─── SOURCE DATA ───
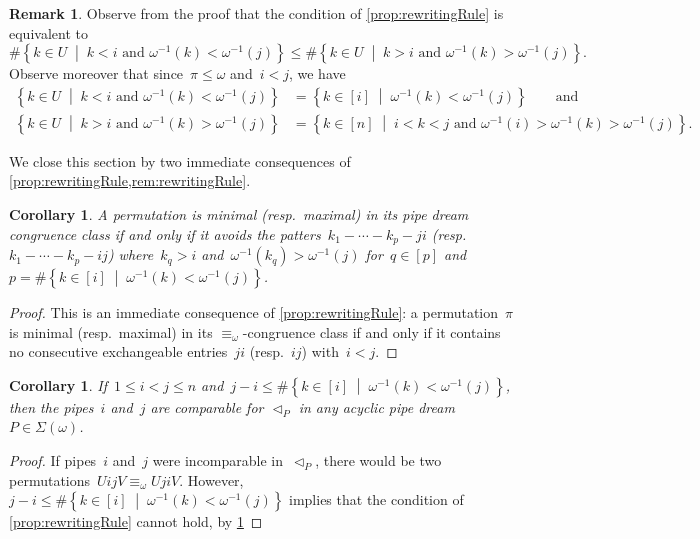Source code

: \documentclass[reqno]{amsart}
\newtheorem{corollary}[theorem]{Corollary}
\theoremstyle{definition}
\newtheorem{remark}[theorem]{Remark}
\newcommand{\set}[2]{\left\{ #1 \;\middle|\; #2 \right\}} %
\newcommand{\acyclicPipeDreams}{\Sigma} %
\newcommand{\less}{\vartriangleleft} %
\newcommand{\contactLess}[1]{\less_{#1}} %
\begin{document}
\begin{remark}
\label{rem:rewritingRule}
Observe from the proof that the condition of \cref{prop:rewritingRule} is equivalent to
\[
\# \set{k \in U}{k < i \text{ and } \omega^{-1}(k) < \omega^{-1}(j)} \le \# \set{k \in U}{k > i \text{ and } \omega^{-1}(k) > \omega^{-1}(j)}.
\]
Observe moreover that since~$\pi \le \omega$ and~$i < j$, we have
\begin{align*}
\set{k \in U}{k < i \text{ and } \omega^{-1}(k) < \omega^{-1}(j)} & = \set{k \in [i]}{\omega^{-1}(k) < \omega^{-1}(j)} \qquad \text{and}\\
\set{k \in U}{k > i \text{ and } \omega^{-1}(k) > \omega^{-1}(j)} & = \set{k \in [n]}{i < k < j \text{ and } \omega^{-1}(i) > \omega^{-1}(k) > \omega^{-1}(j)}.
\end{align*}
\end{remark}

We close this section by two immediate consequences of \cref{prop:rewritingRule,rem:rewritingRule}.

\begin{corollary}
\label{coro:patternAvoiding}
A permutation is minimal (resp.~maximal) in its pipe dream congruence class if and only if it avoids the patters~$k_1 - \cdots - k_p - ji$ (resp.~$k_1 - \cdots - k_p - ij$) where~$k_q > i$ and~$\omega^{-1}(k_q) > \omega^{-1}(j)$ for~$q \in [p]$ and~$p = \# \set{k \in [i]}{\omega^{-1}(k) < \omega^{-1}(j)}$.
\end{corollary}

\begin{proof}
This is an immediate consequence of \cref{prop:rewritingRule}: a permutation~$\pi$ is minimal (resp.~maximal) in its $\equiv_\omega$-congruence class if and only if it contains no consecutive exchangeable entries~$ji$ (resp.~$ij$) with~$i < j$.
\end{proof}

\begin{corollary}
\label{coro:canopy}
If~$1 \le i < j \le n$ and~$j-i \le \#\set{k \in [i]}{\omega^{-1}(k) < \omega^{-1}(j)}$, then the pipes~$i$ and~$j$ are comparable for $\contactLess{P}$ in any acyclic pipe dream~$P \in \acyclicPipeDreams(\omega)$.
\end{corollary}

\begin{proof}
If pipes~$i$ and~$j$ were incomparable in~$\contactLess{P}$, there would be two permutations~$UijV \equiv_\omega UjiV$.
However, $j-i \le \#\set{k \in [i]}{\omega^{-1}(k) < \omega^{-1}(j)}$ implies that the condition of \cref{prop:rewritingRule} cannot hold, by \cref{rem:rewritingRule}
\end{proof}
\end{document}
───
* _ASSIGNED TASK_
Please output the records above exactly, without the pictures.

* _WRITTEN ANSWER_
Source code

: \documentclass[reqno]{amsart}
\newtheorem{corollary}[theorem]{Corollary}
\theoremstyle{definition}
\newtheorem{remark}[theorem]{Remark}
\newcommand{\set}[2]{\left\{ #1 \;\middle|\; #2 \right\}} %
\newcommand{\acyclicPipeDreams}{\Sigma} %
\newcommand{\less}{\vartriangleleft} %
\newcommand{\contactLess}[1]{\less_{#1}} %
\begin{document}
\begin{remark}
\label{rem:rewritingRule}
Observe from the proof that the condition of \cref{prop:rewritingRule} is equivalent to
\[
\# \set{k \in U}{k < i \text{ and } \omega^{-1}(k) < \omega^{-1}(j)} \le \# \set{k \in U}{k > i \text{ and } \omega^{-1}(k) > \omega^{-1}(j)}.
\]
Observe moreover that since~$\pi \le \omega$ and~$i < j$, we have
\begin{align*}
\set{k \in U}{k < i \text{ and } \omega^{-1}(k) < \omega^{-1}(j)} & = \set{k \in [i]}{\omega^{-1}(k) < \omega^{-1}(j)} \qquad \text{and}\\
\set{k \in U}{k > i \text{ and } \omega^{-1}(k) > \omega^{-1}(j)} & = \set{k \in [n]}{i < k < j \text{ and } \omega^{-1}(i) > \omega^{-1}(k) > \omega^{-1}(j)}.
\end{align*}
\end{remark}

We close this section by two immediate consequences of \cref{prop:rewritingRule,rem:rewritingRule}.

\begin{corollary}
\label{coro:patternAvoiding}
A permutation is minimal (resp.~maximal) in its pipe dream congruence class if and only if it avoids the patters~$k_1 - \cdots - k_p - ji$ (resp.~$k_1 - \cdots - k_p - ij$) where~$k_q > i$ and~$\omega^{-1}(k_q) > \omega^{-1}(j)$ for~$q \in [p]$ and~$p = \# \set{k \in [i]}{\omega^{-1}(k) < \omega^{-1}(j)}$.
\end{corollary}

\begin{proof}
This is an immediate consequence of \cref{prop:rewritingRule}: a permutation~$\pi$ is minimal (resp.~maximal) in its $\equiv_\omega$-congruence class if and only if it contains no consecutive exchangeable entries~$ji$ (resp.~$ij$) with~$i < j$.
\end{proof}

\begin{corollary}
\label{coro:canopy}
If~$1 \le i < j \le n$ and~$j-i \le \#\set{k \in [i]}{\omega^{-1}(k) < \omega^{-1}(j)}$, then the pipes~$i$ and~$j$ are comparable for $\contactLess{P}$ in any acyclic pipe dream~$P \in \acyclicPipeDreams(\omega)$.
\end{corollary}

\begin{proof}
If pipes~$i$ and~$j$ were incomparable in~$\contactLess{P}$, there would be two permutations~$UijV \equiv_\omega UjiV$.
However, $j-i \le \#\set{k \in [i]}{\omega^{-1}(k) < \omega^{-1}(j)}$ implies that the condition of \cref{prop:rewritingRule} cannot hold, by \cref{rem:rewritingRule}
\end{proof}
\end{document}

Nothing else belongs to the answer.